In response to anticipated violence during the 2010 Afghanistan elections, Italy, along with several other nations, increased its military commitment in Afghanistan, dispatching four A-200 Tornados to the region. Italy has opted to extend the Tornado's service life at the expense of alternative ground-attack aircraft such as the AMX International AMX; in 2010 a major upgrade and life extension programme was initiated, to provide new digital displays, Link 16 communications capability, night-vision goggles compatibility, and several other upgrades. In the long term, it is planned to replace the Tornado IDS/ECR fleet in Italian service with the F-35 Lightning II, with the final Italian Tornado scheduled to be phased out in 2025. The Aeronautica Militare received its first of an eventual 15 upgraded Tornado EA-200s on 15 June 2013.

Italian Tornado A-200 and EA-200 aircraft participated in the enforcement of a UN no-fly zone during the 2011 military intervention in Libya. Various coalition aircraft operated from bases in Italy, including RAF Tornados. Italian military aircraft delivered a combined 710 guided bombs and missiles during the strikes against Libyan targets. Of these Aeronautica Militare Tornados and AMX fighter-bombers released 550 guided bombs and missiles, and Italian Navy AV-8Bs delivered 160 guided bombs. Italian Tornados launched 20 to 30 Storm Shadow cruise missiles with the rest consisting of Paveway and JDAM guided bombs.

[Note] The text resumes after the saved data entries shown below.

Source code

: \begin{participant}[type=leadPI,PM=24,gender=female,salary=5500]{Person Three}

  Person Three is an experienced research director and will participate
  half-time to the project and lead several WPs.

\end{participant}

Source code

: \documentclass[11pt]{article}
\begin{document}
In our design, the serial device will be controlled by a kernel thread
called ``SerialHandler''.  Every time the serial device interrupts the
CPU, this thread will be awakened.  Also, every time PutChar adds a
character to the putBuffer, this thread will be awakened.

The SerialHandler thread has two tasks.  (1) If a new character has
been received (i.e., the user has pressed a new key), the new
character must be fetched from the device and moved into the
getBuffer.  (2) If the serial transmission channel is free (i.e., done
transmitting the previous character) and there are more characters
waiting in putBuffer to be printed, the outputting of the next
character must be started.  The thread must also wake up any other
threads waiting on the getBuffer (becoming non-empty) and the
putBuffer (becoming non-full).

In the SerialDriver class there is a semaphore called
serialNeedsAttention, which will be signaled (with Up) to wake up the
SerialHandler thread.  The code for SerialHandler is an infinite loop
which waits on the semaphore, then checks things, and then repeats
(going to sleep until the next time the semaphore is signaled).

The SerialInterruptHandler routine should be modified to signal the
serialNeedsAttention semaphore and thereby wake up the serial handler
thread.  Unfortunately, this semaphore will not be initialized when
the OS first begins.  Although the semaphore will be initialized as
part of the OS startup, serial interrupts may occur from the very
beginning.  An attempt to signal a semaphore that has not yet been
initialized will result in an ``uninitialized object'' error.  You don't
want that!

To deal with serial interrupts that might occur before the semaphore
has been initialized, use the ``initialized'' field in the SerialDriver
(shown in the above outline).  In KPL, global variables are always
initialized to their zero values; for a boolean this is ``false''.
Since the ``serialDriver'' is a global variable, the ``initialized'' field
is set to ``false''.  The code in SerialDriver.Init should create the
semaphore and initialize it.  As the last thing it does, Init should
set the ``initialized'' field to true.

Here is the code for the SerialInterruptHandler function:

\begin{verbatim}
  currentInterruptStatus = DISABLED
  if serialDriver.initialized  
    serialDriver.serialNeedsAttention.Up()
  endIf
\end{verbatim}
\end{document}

On 19 August 2014, two Aeronautica Militare Tornados collided in mid-air during a training mission near Ascoli. On 14 November 2014, Italy announced it was sending four Tornado aircraft with 135 support staff to Ahmad al-Jaber Air Base and to two other bases in Kuwait in participation of coalition operations against the Islamic State. The four aircraft will be used for reconnaissance missions only.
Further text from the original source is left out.